## Supplied records
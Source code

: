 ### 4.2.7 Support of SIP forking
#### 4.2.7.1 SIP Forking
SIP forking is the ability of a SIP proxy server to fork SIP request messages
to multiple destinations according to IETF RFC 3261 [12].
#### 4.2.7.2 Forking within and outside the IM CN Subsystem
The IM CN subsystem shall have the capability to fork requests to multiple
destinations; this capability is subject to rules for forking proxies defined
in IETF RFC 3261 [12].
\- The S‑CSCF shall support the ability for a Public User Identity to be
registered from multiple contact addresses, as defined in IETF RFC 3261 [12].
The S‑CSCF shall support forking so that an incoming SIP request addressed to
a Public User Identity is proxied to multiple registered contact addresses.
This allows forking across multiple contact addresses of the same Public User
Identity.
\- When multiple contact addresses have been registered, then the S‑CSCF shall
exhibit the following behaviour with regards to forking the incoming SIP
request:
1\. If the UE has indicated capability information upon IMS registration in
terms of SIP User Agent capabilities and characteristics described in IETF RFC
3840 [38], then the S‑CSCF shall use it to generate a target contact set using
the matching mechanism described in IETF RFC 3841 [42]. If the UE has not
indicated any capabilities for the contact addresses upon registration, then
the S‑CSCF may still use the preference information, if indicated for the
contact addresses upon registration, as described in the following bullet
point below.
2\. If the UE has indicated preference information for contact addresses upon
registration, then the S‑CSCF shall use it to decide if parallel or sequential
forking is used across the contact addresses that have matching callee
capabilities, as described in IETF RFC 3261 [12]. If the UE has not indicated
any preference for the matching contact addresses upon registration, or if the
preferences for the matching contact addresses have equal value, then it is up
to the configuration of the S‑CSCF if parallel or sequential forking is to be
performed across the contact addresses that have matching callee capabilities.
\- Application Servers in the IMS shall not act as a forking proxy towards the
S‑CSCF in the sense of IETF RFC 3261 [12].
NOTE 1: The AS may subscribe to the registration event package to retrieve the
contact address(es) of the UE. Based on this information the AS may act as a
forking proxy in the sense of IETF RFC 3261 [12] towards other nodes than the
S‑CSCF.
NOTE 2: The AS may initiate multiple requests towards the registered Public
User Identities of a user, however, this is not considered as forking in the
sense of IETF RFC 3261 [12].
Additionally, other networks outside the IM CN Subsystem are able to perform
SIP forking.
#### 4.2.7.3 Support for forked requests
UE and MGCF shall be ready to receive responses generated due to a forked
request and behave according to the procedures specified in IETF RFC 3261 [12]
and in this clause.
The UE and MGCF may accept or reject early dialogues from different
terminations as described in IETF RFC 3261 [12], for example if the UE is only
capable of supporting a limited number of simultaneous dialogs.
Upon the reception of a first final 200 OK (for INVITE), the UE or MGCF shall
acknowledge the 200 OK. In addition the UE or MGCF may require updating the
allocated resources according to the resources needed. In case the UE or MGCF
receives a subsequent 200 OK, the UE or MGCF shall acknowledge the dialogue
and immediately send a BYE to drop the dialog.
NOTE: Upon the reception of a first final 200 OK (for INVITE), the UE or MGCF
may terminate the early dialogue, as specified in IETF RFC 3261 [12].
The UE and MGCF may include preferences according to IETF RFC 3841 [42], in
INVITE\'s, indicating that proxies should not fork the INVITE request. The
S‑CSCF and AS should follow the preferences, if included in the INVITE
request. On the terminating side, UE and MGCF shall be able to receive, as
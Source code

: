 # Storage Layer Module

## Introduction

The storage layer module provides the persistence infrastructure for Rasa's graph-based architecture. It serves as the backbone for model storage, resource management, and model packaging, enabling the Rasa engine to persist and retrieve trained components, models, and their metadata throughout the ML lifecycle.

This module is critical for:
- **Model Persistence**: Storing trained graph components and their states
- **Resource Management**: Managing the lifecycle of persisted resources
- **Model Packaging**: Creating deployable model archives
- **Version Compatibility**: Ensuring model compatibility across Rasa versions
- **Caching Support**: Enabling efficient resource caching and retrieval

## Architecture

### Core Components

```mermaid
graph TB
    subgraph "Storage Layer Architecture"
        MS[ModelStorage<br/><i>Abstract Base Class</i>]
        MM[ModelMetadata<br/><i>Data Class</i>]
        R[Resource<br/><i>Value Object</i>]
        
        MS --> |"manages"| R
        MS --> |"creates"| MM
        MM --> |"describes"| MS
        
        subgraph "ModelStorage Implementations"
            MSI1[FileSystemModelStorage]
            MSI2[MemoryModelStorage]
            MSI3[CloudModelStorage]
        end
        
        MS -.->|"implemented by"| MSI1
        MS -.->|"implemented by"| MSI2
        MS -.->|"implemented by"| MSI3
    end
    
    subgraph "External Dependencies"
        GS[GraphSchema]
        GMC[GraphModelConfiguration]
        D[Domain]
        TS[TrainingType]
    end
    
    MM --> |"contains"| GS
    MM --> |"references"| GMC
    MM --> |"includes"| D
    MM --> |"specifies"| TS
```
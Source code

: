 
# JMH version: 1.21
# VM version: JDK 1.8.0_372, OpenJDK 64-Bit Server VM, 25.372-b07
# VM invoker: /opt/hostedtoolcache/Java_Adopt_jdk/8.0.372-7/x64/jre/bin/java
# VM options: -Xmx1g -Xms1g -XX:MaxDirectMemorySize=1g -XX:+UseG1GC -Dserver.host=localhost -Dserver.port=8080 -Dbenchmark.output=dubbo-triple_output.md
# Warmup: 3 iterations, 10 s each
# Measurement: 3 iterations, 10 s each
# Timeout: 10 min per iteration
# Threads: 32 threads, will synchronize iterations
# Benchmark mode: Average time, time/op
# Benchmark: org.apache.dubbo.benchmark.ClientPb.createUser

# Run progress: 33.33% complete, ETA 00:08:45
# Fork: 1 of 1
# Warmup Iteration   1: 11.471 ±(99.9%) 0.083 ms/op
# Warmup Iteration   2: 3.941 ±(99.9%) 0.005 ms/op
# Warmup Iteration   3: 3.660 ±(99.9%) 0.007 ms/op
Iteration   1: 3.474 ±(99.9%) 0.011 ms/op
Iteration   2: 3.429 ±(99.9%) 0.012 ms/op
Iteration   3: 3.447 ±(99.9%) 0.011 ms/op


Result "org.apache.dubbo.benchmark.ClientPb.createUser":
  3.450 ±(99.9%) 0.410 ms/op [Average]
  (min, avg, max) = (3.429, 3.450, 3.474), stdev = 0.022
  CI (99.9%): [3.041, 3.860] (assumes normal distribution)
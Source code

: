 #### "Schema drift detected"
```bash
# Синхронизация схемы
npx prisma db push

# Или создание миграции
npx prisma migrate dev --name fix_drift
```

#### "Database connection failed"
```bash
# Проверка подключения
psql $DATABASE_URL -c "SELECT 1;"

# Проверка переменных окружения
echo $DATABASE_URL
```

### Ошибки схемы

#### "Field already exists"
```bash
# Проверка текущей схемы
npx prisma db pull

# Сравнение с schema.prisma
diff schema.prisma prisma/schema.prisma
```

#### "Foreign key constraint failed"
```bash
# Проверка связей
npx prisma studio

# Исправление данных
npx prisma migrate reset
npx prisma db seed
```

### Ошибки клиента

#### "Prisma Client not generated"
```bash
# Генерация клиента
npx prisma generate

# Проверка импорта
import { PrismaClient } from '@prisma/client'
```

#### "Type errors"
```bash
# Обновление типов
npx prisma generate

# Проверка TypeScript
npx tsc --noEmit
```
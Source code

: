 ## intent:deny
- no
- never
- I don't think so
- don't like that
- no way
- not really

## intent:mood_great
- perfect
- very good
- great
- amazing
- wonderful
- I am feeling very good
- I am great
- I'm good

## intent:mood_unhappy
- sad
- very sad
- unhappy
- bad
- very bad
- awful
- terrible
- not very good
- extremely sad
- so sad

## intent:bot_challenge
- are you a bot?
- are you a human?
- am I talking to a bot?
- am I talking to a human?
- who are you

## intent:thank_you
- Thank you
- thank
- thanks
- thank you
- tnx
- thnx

## Exercise description
Your task is to write out, exactly, the line that contains "- extremely sad" and each line after it to the end of the data, with no other lines.

## Result for this exercise
- extremely sad
- so sad

## intent:bot_challenge
- are you a bot?
- are you a human?
- am I talking to a bot?
- am I talking to a human?
- who are you

## intent:thank_you
- Thank you
- thank
- thanks
- thank you
- tnx
- thnx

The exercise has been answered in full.